I still believe NSAM will hit 30 before year end on a great growth rate which a slow, lazy market has yet to see or believe.
While I'm very p'od over the excessive compensation just paid, the thought of selling (other than flippers) has not even entered my mind.
While NRF looks good compared to dismal (and deserved) NSAM performance ytd, for an equity reit NRF ain't doin well. YTD price change with no intervening ex dividend days:
VNQ ( equity reit index etf) + 4.67%
SUI (mfg housing) +7.26%
HCN (healthcare) +5.33%
I suspect some of the stink from the nsam robber rape rubbed off onto nrf.
If in a taxable account, you must consider the tax consequences of a sale. To illustrate, if 100,000 of sui proceeds will cause 20,000 of incremental taxes to be paid, you only have 80,000 to reinvest elsewhere.
No investment is without risk or potential reward. The only thing certain about such a move is handing 20 grand to the governments.
Another consideration is whether you need more income (yield). I don't which is why I am not converting nsam (with huge tax gains) into something with a much higher yield. There is a place in my current portfolio for high price growth potential instead of current yield. Ten years ago that would not have been the case.
Hamo = 1,940,671
Tylis & Gilbert = 1,390,932 EACH
Hess = 383,049
Lieberman = 245,193
TOTAL = 5,350,777 x 22 = 117.7 million.
Of course they cover up and spread out the real cost with GAAP rules, restrictions and deferred vesting, all of which are economic fictions.
Told ya. 9 trading days for over 3% including the dividend.
Those not at position limit may want to wait for 4Q earnings and first est of 2015.....I suspect another 5% in a month or so.
From today's press release:
"Immediately after the closing, the Company refinanced approximately $120.9 million of the mortgage debt on 13 of the communities, generating excess proceeds of $126.0 million, at a weighted average interest rate of 3.87% per annum and a weighted average term of 14.1 years."
120.9 + 126.0 = 246.9 /742.9 = 33.2% of purchase price at 3.87% for 14 years. That goes a long way in making the predicted accretion from this deal. Balance of assumed debt must be that with most favorable terms. Details will be in 10-K.
Sold the common at 50 and preferred kinda expensive vs common yield. BUT dividend on preferred will not increase whereas dividend on common will.
This is just a super buy for SUI. Geographic diversification, 73% age restricted (for baby boomers), concentration in Florida.
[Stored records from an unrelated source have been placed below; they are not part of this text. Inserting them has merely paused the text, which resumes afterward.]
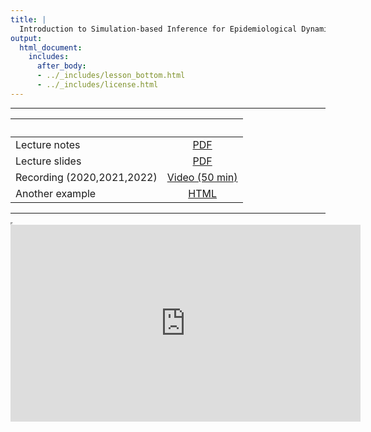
 ```yaml
---
title: |
  Introduction to Simulation-based Inference for Epidemiological Dynamics
output:
  html_document:
    includes:
      after_body:
      - ../_includes/lesson_bottom.html
      - ../_includes/license.html
---
```


----------------------

| &nbsp;          | &nbsp;                                                                            |
|:----------------|:---------------------------------------------------------------------------------:|
| Lecture notes   | [PDF](notes.pdf)                                                                  |
| Lecture slides  | [PDF](slides.pdf)                                                                 |
| Recording (2020,2021,2022) | [Video (50 min)](https://www.youtube.com/playlist?list=PLluGwj6FGt2Sns4ChQCJy6T7Nz00r5zXV) |
| Another example | [HTML](ricker.html)                                                               |
----------------------

<iframe width="0" height="0"></iframe>

<iframe data-external=1 width="560" height="315" src="https://www.youtube-nocookie.com/embed/videoseries?list=PLluGwj6FGt2Sns4ChQCJy6T7Nz00r5zXV" frameborder="0" allow="accelerometer; autoplay; encrypted-media; gyroscope; picture-in-picture" allowfullscreen></iframe>
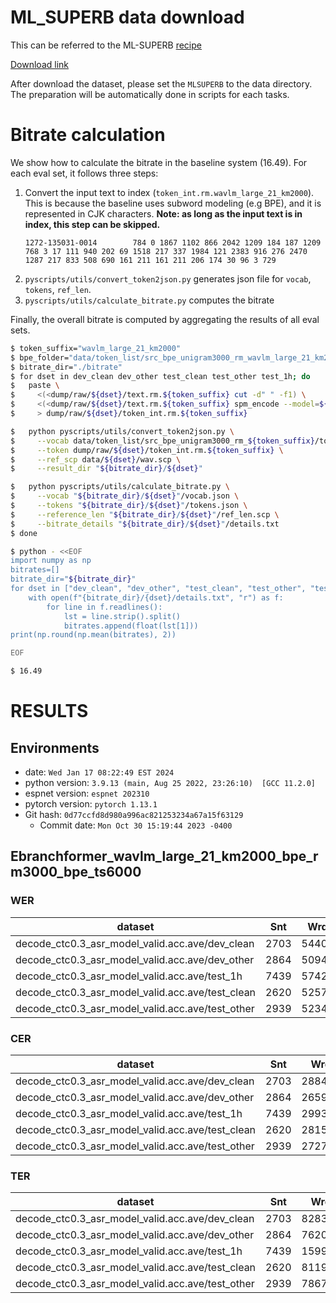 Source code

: <!-- Generated by scripts/utils/show_asr_result.sh -->
# ML_SUPERB data download
This can be referred to the ML-SUPERB [recipe](https://github.com/espnet/espnet/blob/master/egs2/ml_superb/asr1)

[Download link](https://drive.google.com/file/d/1QYjl-7vflle__3AfuosAC5VJGiBDvEqz/view?usp=drive_link)

After download the dataset, please set the `MLSUPERB` to the data directory. The preparation will be automatically done in scripts for each tasks.

# Bitrate calculation

We show how to calculate the bitrate in the baseline system (16.49). For each eval set, it follows three steps:
1. Convert the input text to index (`token_int.rm.wavlm_large_21_km2000`). This is because the baseline uses subword modeling (e.g BPE), and it is represented in CJK characters. **Note: as long as the input text is in index, this step can be skipped.**
   ```
   1272-135031-0014        784 0 1867 1102 866 2042 1209 184 187 1209 768 3 17 111 940 202 69 1518 217 337 1984 121 2383 916 276 2470 1287 217 833 508 690 161 211 161 211 206 174 30 96 3 729
   ```
2. `pyscripts/utils/convert_token2json.py` generates json file for `vocab`, `tokens`, `ref_len`.
3. `pyscripts/utils/calculate_bitrate.py` computes the bitrate

Finally, the overall bitrate is computed by aggregating the results of all eval sets.

```bash
$ token_suffix="wavlm_large_21_km2000"
$ bpe_folder="data/token_list/src_bpe_unigram3000_rm_wavlm_large_21_km2000"
$ bitrate_dir="./bitrate"
$ for dset in dev_clean dev_other test_clean test_other test_1h; do
$   paste \
$     <(<dump/raw/${dset}/text.rm.${token_suffix} cut -d" " -f1) \
$     <(<dump/raw/${dset}/text.rm.${token_suffix} spm_encode --model=${bpe_folder}/bpe.model --output_format=id) \
$     > dump/raw/${dset}/token_int.rm.${token_suffix}

$   python pyscripts/utils/convert_token2json.py \
$     --vocab data/token_list/src_bpe_unigram3000_rm_${token_suffix}/tokens.txt \
$     --token dump/raw/${dset}/token_int.rm.${token_suffix} \
$     --ref_scp data/${dset}/wav.scp \
$     --result_dir "${bitrate_dir}/${dset}"

$   python pyscripts/utils/calculate_bitrate.py \
$     --vocab "${bitrate_dir}/${dset}"/vocab.json \
$     --tokens "${bitrate_dir}/${dset}"/tokens.json \
$     --reference_len "${bitrate_dir}/${dset}"/ref_len.scp \
$     --bitrate_details "${bitrate_dir}/${dset}"/details.txt
$ done

$ python - <<EOF
import numpy as np
bitrates=[]
bitrate_dir="${bitrate_dir}"
for dset in ["dev_clean", "dev_other", "test_clean", "test_other", "test_1h"]:
    with open(f"{bitrate_dir}/{dset}/details.txt", "r") as f:
        for line in f.readlines():
            lst = line.strip().split()
            bitrates.append(float(lst[1]))
print(np.round(np.mean(bitrates), 2))

EOF

$ 16.49
```

# RESULTS
## Environments
- date: `Wed Jan 17 08:22:49 EST 2024`
- python version: `3.9.13 (main, Aug 25 2022, 23:26:10)  [GCC 11.2.0]`
- espnet version: `espnet 202310`
- pytorch version: `pytorch 1.13.1`
- Git hash: `0d77ccfd8d980a996ac821253234a67a15f63129`
  - Commit date: `Mon Oct 30 15:19:44 2023 -0400`

## Ebranchformer_wavlm_large_21_km2000_bpe_rm3000_bpe_ts6000
### WER

|dataset|Snt|Wrd|Corr|Sub|Del|Ins|Err|S.Err|
|---|---|---|---|---|---|---|---|---|
|decode_ctc0.3_asr_model_valid.acc.ave/dev_clean|2703|54402|95.9|3.9|0.2|0.4|4.5|48.2|
|decode_ctc0.3_asr_model_valid.acc.ave/dev_other|2864|50948|92.5|6.9|0.6|0.6|8.1|60.4|
|decode_ctc0.3_asr_model_valid.acc.ave/test_1h|7439|57426|14.5|61.3|24.2|14.8|100.3|98.0|
|decode_ctc0.3_asr_model_valid.acc.ave/test_clean|2620|52576|96.0|3.8|0.3|0.4|4.4|47.6|
|decode_ctc0.3_asr_model_valid.acc.ave/test_other|2939|52343|92.4|7.0|0.6|0.6|8.3|63.0|

### CER

|dataset|Snt|Wrd|Corr|Sub|Del|Ins|Err|S.Err|
|---|---|---|---|---|---|---|---|---|
|decode_ctc0.3_asr_model_valid.acc.ave/dev_clean|2703|288456|98.9|0.7|0.5|0.4|1.5|48.2|
|decode_ctc0.3_asr_model_valid.acc.ave/dev_other|2864|265951|97.5|1.4|1.0|0.7|3.2|60.4|
|decode_ctc0.3_asr_model_valid.acc.ave/test_1h|7439|299326|44.4|28.4|27.2|17.0|72.6|98.0|
|decode_ctc0.3_asr_model_valid.acc.ave/test_clean|2620|281530|98.9|0.6|0.5|0.4|1.4|47.6|
|decode_ctc0.3_asr_model_valid.acc.ave/test_other|2939|272758|97.6|1.4|1.0|0.7|3.1|63.0|

### TER

|dataset|Snt|Wrd|Corr|Sub|Del|Ins|Err|S.Err|
|---|---|---|---|---|---|---|---|---|
|decode_ctc0.3_asr_model_valid.acc.ave/dev_clean|2703|82834|95.2|3.5|1.3|0.5|5.3|48.2|
|decode_ctc0.3_asr_model_valid.acc.ave/dev_other|2864|76205|91.6|6.4|2.0|1.1|9.5|60.4|
|decode_ctc0.3_asr_model_valid.acc.ave/test_1h|7439|159974|26.2|48.4|25.4|15.0|88.8|98.0|
|decode_ctc0.3_asr_model_valid.acc.ave/test_clean|2620|81195|95.6|3.2|1.2|0.5|4.9|47.6|
|decode_ctc0.3_asr_model_valid.acc.ave/test_other|2939|78676|91.6|6.2|2.2|1.0|9.5|63.0|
Just a super duper deal.
Because nsam got raped and nrf didn't. Remember the lessons I posted here last year about percentage ownership of insiders tilting toward nsam. It's happening, big time. Insiders are not buying nrf share issuances (thus pct goes down) and the obscene giveaway shares come from nsam.
They should get options, not shares, and the strike price should increase 1% per quarter, compounded. Then the insiders get big bucks only if the shareholders get 4% per year on the price, and only in proportion to shareholders' gain.
If you are wondering why, go read the Forms 4 which were filed last Friday night at 9 pm when they hoped nobody would notice. Obviously, more than a few noticed the obscene pillaging of giveaway shares.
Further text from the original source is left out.